(Beginning of Stored data)
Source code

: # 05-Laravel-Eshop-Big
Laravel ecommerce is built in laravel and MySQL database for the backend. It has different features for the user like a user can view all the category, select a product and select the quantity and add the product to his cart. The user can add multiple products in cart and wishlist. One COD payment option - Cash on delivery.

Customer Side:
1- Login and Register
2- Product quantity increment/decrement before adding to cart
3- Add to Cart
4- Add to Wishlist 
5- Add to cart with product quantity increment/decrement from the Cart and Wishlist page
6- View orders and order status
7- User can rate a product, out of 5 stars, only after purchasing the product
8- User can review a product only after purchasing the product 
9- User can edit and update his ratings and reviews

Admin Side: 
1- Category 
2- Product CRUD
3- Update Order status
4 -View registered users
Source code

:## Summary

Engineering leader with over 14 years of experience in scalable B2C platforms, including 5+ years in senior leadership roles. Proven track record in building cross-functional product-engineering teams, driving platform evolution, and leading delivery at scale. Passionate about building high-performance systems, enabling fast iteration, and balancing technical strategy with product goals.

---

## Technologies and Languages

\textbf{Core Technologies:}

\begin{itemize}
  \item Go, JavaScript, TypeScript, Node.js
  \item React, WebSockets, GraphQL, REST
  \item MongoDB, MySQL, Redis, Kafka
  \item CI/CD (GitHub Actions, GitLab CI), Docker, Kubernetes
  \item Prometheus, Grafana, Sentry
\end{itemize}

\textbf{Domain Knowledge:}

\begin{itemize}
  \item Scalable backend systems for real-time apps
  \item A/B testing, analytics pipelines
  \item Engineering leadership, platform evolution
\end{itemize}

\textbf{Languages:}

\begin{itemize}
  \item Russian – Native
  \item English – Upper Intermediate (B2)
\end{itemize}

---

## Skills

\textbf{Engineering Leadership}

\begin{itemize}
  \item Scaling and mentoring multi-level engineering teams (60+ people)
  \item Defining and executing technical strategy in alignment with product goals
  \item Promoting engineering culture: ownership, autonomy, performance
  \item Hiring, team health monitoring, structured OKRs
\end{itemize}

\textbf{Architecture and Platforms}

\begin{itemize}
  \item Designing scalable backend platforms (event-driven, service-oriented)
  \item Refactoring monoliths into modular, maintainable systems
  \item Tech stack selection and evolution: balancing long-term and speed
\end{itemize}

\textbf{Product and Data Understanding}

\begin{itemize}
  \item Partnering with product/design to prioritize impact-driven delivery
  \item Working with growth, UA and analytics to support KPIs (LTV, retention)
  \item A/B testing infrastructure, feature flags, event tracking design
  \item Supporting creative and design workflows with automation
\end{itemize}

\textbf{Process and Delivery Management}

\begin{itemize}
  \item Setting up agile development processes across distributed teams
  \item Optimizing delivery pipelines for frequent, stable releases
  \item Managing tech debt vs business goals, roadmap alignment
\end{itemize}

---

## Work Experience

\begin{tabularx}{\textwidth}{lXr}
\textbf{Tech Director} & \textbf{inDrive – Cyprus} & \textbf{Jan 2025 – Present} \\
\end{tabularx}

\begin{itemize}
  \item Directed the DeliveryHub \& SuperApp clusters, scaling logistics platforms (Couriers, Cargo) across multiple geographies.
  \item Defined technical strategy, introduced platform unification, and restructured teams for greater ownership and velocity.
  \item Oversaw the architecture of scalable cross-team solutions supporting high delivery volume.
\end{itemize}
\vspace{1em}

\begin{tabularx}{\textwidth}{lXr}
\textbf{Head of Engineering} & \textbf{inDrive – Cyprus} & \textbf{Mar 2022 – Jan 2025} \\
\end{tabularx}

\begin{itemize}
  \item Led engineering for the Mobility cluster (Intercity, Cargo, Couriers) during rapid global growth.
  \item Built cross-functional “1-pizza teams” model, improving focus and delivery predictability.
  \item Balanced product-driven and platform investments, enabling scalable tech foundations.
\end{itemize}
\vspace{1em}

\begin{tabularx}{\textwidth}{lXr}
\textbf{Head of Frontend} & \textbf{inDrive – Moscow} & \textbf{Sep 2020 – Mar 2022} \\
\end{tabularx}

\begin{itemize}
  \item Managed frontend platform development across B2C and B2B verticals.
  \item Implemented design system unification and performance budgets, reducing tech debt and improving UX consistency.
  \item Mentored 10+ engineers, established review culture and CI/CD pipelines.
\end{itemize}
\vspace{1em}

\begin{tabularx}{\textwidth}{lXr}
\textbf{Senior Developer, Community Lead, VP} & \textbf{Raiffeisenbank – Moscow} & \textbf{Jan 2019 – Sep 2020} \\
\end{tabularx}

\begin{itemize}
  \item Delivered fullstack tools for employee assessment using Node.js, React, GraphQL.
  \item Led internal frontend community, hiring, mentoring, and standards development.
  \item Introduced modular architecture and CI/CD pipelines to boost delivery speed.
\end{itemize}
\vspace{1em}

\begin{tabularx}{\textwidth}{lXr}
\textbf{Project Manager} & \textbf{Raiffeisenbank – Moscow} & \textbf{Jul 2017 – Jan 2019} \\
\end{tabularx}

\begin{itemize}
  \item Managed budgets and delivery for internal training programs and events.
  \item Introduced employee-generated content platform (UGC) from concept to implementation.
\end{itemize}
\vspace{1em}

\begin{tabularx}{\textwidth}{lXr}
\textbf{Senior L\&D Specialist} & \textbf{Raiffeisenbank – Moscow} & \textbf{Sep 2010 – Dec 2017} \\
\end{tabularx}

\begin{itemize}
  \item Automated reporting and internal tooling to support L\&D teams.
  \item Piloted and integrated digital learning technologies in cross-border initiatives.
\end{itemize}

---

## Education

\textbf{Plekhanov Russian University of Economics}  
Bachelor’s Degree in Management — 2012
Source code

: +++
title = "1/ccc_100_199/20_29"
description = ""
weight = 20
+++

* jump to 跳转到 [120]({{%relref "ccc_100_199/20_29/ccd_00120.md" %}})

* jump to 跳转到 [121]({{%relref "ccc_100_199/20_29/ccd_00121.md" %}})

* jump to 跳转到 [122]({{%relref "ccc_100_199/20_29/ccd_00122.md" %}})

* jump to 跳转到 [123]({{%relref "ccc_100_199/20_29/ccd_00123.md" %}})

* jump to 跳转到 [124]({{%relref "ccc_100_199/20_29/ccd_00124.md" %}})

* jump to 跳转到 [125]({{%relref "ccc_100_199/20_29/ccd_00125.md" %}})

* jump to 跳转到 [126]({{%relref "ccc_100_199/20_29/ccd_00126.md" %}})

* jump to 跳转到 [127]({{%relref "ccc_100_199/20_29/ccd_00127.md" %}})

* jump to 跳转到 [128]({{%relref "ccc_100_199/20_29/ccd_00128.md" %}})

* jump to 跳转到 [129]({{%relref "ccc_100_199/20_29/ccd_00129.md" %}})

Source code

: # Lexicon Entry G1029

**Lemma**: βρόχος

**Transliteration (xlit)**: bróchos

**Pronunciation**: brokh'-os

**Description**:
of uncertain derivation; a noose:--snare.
(End of Stored data)
_Problem description_:
Set down the material above in full, keeping each line exactly as it is.

_Written reply_:
Source code

: # 05-Laravel-Eshop-Big
Laravel ecommerce is built in laravel and MySQL database for the backend. It has different features for the user like a user can view all the category, select a product and select the quantity and add the product to his cart. The user can add multiple products in cart and wishlist. One COD payment option - Cash on delivery.

Customer Side:
1- Login and Register
2- Product quantity increment/decrement before adding to cart
3- Add to Cart
4- Add to Wishlist 
5- Add to cart with product quantity increment/decrement from the Cart and Wishlist page
6- View orders and order status
7- User can rate a product, out of 5 stars, only after purchasing the product
8- User can review a product only after purchasing the product 
9- User can edit and update his ratings and reviews

Admin Side: 
1- Category 
2- Product CRUD
3- Update Order status
4 -View registered users
Source code

:## Summary

Engineering leader with over 14 years of experience in scalable B2C platforms, including 5+ years in senior leadership roles. Proven track record in building cross-functional product-engineering teams, driving platform evolution, and leading delivery at scale. Passionate about building high-performance systems, enabling fast iteration, and balancing technical strategy with product goals.

---

## Technologies and Languages

\textbf{Core Technologies:}

\begin{itemize}
  \item Go, JavaScript, TypeScript, Node.js
  \item React, WebSockets, GraphQL, REST
  \item MongoDB, MySQL, Redis, Kafka
  \item CI/CD (GitHub Actions, GitLab CI), Docker, Kubernetes
  \item Prometheus, Grafana, Sentry
\end{itemize}

\textbf{Domain Knowledge:}

\begin{itemize}
  \item Scalable backend systems for real-time apps
  \item A/B testing, analytics pipelines
  \item Engineering leadership, platform evolution
\end{itemize}

\textbf{Languages:}

\begin{itemize}
  \item Russian – Native
  \item English – Upper Intermediate (B2)
\end{itemize}

---

## Skills

\textbf{Engineering Leadership}

\begin{itemize}
  \item Scaling and mentoring multi-level engineering teams (60+ people)
  \item Defining and executing technical strategy in alignment with product goals
  \item Promoting engineering culture: ownership, autonomy, performance
  \item Hiring, team health monitoring, structured OKRs
\end{itemize}

\textbf{Architecture and Platforms}

\begin{itemize}
  \item Designing scalable backend platforms (event-driven, service-oriented)
  \item Refactoring monoliths into modular, maintainable systems
  \item Tech stack selection and evolution: balancing long-term and speed
\end{itemize}

\textbf{Product and Data Understanding}

\begin{itemize}
  \item Partnering with product/design to prioritize impact-driven delivery
  \item Working with growth, UA and analytics to support KPIs (LTV, retention)
  \item A/B testing infrastructure, feature flags, event tracking design
  \item Supporting creative and design workflows with automation
\end{itemize}

\textbf{Process and Delivery Management}

\begin{itemize}
  \item Setting up agile development processes across distributed teams
  \item Optimizing delivery pipelines for frequent, stable releases
  \item Managing tech debt vs business goals, roadmap alignment
\end{itemize}

---

## Work Experience

\begin{tabularx}{\textwidth}{lXr}
\textbf{Tech Director} & \textbf{inDrive – Cyprus} & \textbf{Jan 2025 – Present} \\
\end{tabularx}

\begin{itemize}
  \item Directed the DeliveryHub \& SuperApp clusters, scaling logistics platforms (Couriers, Cargo) across multiple geographies.
  \item Defined technical strategy, introduced platform unification, and restructured teams for greater ownership and velocity.
  \item Oversaw the architecture of scalable cross-team solutions supporting high delivery volume.
\end{itemize}
\vspace{1em}

\begin{tabularx}{\textwidth}{lXr}
\textbf{Head of Engineering} & \textbf{inDrive – Cyprus} & \textbf{Mar 2022 – Jan 2025} \\
\end{tabularx}

\begin{itemize}
  \item Led engineering for the Mobility cluster (Intercity, Cargo, Couriers) during rapid global growth.
  \item Built cross-functional “1-pizza teams” model, improving focus and delivery predictability.
  \item Balanced product-driven and platform investments, enabling scalable tech foundations.
\end{itemize}
\vspace{1em}

\begin{tabularx}{\textwidth}{lXr}
\textbf{Head of Frontend} & \textbf{inDrive – Moscow} & \textbf{Sep 2020 – Mar 2022} \\
\end{tabularx}

\begin{itemize}
  \item Managed frontend platform development across B2C and B2B verticals.
  \item Implemented design system unification and performance budgets, reducing tech debt and improving UX consistency.
  \item Mentored 10+ engineers, established review culture and CI/CD pipelines.
\end{itemize}
\vspace{1em}

\begin{tabularx}{\textwidth}{lXr}
\textbf{Senior Developer, Community Lead, VP} & \textbf{Raiffeisenbank – Moscow} & \textbf{Jan 2019 – Sep 2020} \\
\end{tabularx}

\begin{itemize}
  \item Delivered fullstack tools for employee assessment using Node.js, React, GraphQL.
  \item Led internal frontend community, hiring, mentoring, and standards development.
  \item Introduced modular architecture and CI/CD pipelines to boost delivery speed.
\end{itemize}
\vspace{1em}

\begin{tabularx}{\textwidth}{lXr}
\textbf{Project Manager} & \textbf{Raiffeisenbank – Moscow} & \textbf{Jul 2017 – Jan 2019} \\
\end{tabularx}

\begin{itemize}
  \item Managed budgets and delivery for internal training programs and events.
  \item Introduced employee-generated content platform (UGC) from concept to implementation.
\end{itemize}
\vspace{1em}

\begin{tabularx}{\textwidth}{lXr}
\textbf{Senior L\&D Specialist} & \textbf{Raiffeisenbank – Moscow} & \textbf{Sep 2010 – Dec 2017} \\
\end{tabularx}

\begin{itemize}
  \item Automated reporting and internal tooling to support L\&D teams.
  \item Piloted and integrated digital learning technologies in cross-border initiatives.
\end{itemize}

---

## Education

\textbf{Plekhanov Russian University of Economics}  
Bachelor’s Degree in Management — 2012
Source code

: +++
title = "1/ccc_100_199/20_29"
description = ""
weight = 20
+++

* jump to 跳转到 [120]({{%relref "ccc_100_199/20_29/ccd_00120.md" %}})

* jump to 跳转到 [121]({{%relref "ccc_100_199/20_29/ccd_00121.md" %}})

* jump to 跳转到 [122]({{%relref "ccc_100_199/20_29/ccd_00122.md" %}})

* jump to 跳转到 [123]({{%relref "ccc_100_199/20_29/ccd_00123.md" %}})

* jump to 跳转到 [124]({{%relref "ccc_100_199/20_29/ccd_00124.md" %}})

* jump to 跳转到 [125]({{%relref "ccc_100_199/20_29/ccd_00125.md" %}})

* jump to 跳转到 [126]({{%relref "ccc_100_199/20_29/ccd_00126.md" %}})

* jump to 跳转到 [127]({{%relref "ccc_100_199/20_29/ccd_00127.md" %}})

* jump to 跳转到 [128]({{%relref "ccc_100_199/20_29/ccd_00128.md" %}})

* jump to 跳转到 [129]({{%relref "ccc_100_199/20_29/ccd_00129.md" %}})

Source code

: # Lexicon Entry G1029

**Lemma**: βρόχος

**Transliteration (xlit)**: bróchos

**Pronunciation**: brokh'-os

**Description**:
of uncertain derivation; a noose:--snare.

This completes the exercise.